The music here is written by Alex Beaupin and (i now know) the music (songs) are meant to extend the conversations or thoughts of the characters for powerful effect. These are not songs meant to be played out of context – they are a deliberate use of sound as an extension of emotion. They will not become chart toppers. The Lyrics even, dominate the sound, as if the characters are simply singing their thoughts – literally. A huge problem for non-french viewers is that the translations of the songs come across as banal and odd. I’ve now read that the translations hurt the original – and that certainly sits with my experience of this film.
The film covers four decades ( I guess that accounts for its length) and four countries, ending up in America the day after 9/11. Honoré is not interested in history or in the relationships between people and country / countries, but only what concerns the sweep of the human heart, and what might drive and influence. Despite the appearance of 9/11, e doesn’t use any landmarks from any of the famous cities his characters find themselves in, instead focussing on the human condition and the relationships with others.

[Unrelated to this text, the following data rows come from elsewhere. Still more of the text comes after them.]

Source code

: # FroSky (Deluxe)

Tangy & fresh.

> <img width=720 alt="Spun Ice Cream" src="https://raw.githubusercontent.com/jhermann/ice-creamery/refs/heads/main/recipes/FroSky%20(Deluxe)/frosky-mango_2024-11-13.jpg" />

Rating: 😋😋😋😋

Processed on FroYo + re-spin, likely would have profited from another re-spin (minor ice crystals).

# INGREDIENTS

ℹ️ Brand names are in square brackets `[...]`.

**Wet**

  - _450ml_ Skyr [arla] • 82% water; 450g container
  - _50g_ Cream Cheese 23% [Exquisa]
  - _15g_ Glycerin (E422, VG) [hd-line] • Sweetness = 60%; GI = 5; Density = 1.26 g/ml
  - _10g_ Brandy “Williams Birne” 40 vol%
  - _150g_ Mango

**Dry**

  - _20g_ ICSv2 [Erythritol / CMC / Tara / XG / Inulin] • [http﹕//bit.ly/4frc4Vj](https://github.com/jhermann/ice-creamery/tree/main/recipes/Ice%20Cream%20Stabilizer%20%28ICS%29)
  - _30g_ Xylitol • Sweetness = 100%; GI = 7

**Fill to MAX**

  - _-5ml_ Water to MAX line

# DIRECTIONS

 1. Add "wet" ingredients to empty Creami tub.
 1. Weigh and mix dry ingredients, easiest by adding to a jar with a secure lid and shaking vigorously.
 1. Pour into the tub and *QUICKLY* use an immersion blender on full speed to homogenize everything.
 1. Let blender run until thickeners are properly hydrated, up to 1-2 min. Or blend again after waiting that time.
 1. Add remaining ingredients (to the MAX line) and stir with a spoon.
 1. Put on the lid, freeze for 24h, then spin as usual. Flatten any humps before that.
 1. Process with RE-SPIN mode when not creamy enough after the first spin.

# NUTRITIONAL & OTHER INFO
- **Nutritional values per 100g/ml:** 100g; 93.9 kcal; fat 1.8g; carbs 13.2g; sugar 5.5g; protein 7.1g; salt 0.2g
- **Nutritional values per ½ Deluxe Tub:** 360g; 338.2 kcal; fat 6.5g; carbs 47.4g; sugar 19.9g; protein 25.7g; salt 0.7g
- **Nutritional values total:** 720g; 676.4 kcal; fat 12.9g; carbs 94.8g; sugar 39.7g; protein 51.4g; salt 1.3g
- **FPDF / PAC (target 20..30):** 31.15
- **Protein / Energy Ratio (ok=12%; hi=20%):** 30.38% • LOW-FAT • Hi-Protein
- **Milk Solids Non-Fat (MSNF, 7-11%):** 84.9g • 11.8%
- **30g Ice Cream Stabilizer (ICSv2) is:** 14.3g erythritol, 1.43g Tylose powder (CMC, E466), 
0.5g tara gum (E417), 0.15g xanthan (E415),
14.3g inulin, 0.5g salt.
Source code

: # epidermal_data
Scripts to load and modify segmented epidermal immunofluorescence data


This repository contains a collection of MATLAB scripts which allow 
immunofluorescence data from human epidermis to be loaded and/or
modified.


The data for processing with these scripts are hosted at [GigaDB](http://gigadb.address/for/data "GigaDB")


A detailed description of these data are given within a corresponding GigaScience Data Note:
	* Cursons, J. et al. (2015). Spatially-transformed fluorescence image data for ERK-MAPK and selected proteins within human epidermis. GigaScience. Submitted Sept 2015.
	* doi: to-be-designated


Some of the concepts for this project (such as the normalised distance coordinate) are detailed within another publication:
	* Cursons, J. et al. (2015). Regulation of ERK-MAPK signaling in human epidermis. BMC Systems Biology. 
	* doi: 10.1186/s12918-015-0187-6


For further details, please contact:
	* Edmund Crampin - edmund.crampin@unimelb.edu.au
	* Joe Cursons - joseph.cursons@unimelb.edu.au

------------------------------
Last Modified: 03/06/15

I’ll give you a taste of the Variety review by Boyd Van Hoeij, from which I got a lot of help for this review:
Pic’s 138-minute running time is certainly excessive, but the fluffy early scenes, which contain an unusual number of shots of feet and shoes, are necessary to give the later, more dramatic scenes more heft. The film’s big emotional wallop comes from an impressive Montreal-set sequence beautifully played by Schneider (“Lars and the Real Girl,” “Bright Star”) and Mastroianni, whose characters come eye-to-eye with each other and their own shortcomings.
All in all, I like this film more and more the further I get away from it. Mastroianni and Deneuve are really great – not to mention Milos Forman who plays Vera’s dad when he is older – and I found myself quite captivated by Mastroianni who is really very good. It’s been a bit of a bewildering experience, but I have to confess, I have found myself thinking about the film a great deal in the subsequent days.